### [Source texts of formatted documents]
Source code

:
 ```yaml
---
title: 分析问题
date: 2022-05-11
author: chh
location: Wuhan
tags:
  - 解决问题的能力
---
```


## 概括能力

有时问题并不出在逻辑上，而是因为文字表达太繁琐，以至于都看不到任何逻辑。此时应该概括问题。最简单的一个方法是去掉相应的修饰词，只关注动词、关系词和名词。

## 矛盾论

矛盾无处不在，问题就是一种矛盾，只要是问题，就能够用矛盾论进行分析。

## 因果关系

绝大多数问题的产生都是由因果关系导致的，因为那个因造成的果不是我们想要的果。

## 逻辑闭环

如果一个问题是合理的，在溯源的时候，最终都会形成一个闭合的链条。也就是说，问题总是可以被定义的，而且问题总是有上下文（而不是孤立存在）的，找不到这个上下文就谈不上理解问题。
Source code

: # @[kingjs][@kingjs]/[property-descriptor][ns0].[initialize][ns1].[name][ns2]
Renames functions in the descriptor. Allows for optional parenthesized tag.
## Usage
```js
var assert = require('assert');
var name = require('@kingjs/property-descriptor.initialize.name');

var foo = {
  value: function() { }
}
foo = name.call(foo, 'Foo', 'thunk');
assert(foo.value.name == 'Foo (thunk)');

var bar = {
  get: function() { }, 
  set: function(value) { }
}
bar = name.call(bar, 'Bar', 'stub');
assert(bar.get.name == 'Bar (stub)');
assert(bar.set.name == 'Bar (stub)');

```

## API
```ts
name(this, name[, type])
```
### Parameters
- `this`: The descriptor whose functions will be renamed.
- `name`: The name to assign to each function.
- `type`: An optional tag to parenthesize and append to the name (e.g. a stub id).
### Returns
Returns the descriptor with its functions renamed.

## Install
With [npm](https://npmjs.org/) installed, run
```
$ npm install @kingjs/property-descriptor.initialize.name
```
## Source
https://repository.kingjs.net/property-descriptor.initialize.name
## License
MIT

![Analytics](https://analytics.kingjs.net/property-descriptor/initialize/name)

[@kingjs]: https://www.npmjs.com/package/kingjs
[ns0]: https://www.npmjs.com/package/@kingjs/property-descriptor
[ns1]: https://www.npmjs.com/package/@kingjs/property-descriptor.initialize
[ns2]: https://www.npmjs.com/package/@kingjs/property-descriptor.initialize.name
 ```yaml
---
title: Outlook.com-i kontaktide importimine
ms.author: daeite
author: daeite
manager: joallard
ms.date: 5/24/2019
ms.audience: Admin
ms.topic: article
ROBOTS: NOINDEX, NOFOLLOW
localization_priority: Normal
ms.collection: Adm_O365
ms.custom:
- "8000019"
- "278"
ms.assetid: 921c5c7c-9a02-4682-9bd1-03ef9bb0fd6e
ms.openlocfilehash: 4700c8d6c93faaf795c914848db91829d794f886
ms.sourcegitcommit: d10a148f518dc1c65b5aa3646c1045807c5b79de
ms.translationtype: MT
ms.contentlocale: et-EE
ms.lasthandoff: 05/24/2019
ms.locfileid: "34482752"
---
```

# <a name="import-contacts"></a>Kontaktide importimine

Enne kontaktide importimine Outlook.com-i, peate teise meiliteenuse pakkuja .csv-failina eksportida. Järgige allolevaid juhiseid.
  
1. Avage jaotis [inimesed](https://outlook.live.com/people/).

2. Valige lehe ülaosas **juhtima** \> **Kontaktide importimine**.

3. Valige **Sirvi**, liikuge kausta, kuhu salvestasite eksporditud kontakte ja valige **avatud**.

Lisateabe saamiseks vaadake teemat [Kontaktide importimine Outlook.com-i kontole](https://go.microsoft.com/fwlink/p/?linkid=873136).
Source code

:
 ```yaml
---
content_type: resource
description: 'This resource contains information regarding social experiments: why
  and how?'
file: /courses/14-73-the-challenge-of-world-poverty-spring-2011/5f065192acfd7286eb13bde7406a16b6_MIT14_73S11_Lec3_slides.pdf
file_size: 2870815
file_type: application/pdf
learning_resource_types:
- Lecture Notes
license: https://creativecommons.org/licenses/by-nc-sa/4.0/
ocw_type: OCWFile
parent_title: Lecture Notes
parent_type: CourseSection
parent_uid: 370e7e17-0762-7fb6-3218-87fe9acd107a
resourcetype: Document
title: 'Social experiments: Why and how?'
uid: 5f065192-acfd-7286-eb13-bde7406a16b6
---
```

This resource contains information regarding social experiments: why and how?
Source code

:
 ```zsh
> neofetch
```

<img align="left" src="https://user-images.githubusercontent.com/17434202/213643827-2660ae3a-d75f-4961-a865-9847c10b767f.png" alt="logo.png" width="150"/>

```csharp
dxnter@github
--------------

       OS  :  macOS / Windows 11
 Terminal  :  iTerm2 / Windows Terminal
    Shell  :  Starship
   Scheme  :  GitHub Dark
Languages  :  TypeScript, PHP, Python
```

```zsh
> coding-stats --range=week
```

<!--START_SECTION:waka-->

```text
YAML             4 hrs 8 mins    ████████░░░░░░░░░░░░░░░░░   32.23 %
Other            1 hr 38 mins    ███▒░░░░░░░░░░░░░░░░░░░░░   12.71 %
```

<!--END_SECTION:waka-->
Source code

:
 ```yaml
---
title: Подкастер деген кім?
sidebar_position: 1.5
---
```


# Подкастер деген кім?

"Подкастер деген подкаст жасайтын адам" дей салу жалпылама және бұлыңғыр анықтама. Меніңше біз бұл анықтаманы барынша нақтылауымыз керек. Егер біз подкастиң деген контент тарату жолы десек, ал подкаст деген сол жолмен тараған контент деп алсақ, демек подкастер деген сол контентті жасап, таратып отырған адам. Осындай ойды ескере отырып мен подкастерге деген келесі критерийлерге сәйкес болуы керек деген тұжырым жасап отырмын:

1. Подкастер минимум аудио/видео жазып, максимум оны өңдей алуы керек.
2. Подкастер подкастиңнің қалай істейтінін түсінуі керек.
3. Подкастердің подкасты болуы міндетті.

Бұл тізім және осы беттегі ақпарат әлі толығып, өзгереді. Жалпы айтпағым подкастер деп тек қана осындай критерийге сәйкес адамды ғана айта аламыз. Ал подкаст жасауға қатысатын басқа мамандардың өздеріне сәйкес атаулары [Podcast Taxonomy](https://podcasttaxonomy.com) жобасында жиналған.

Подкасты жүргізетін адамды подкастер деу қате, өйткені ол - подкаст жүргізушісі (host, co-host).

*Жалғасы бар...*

### [What this task involves]
Check all the records above and select each line where the string "stub" is found.

### [Expected answer]
bar = name.call(bar, 'Bar', 'stub');
assert(bar.get.name == 'Bar (stub)');
assert(bar.set.name == 'Bar (stub)');
- `type`: An optional tag to parenthesize and append to the name (e.g. a stub id).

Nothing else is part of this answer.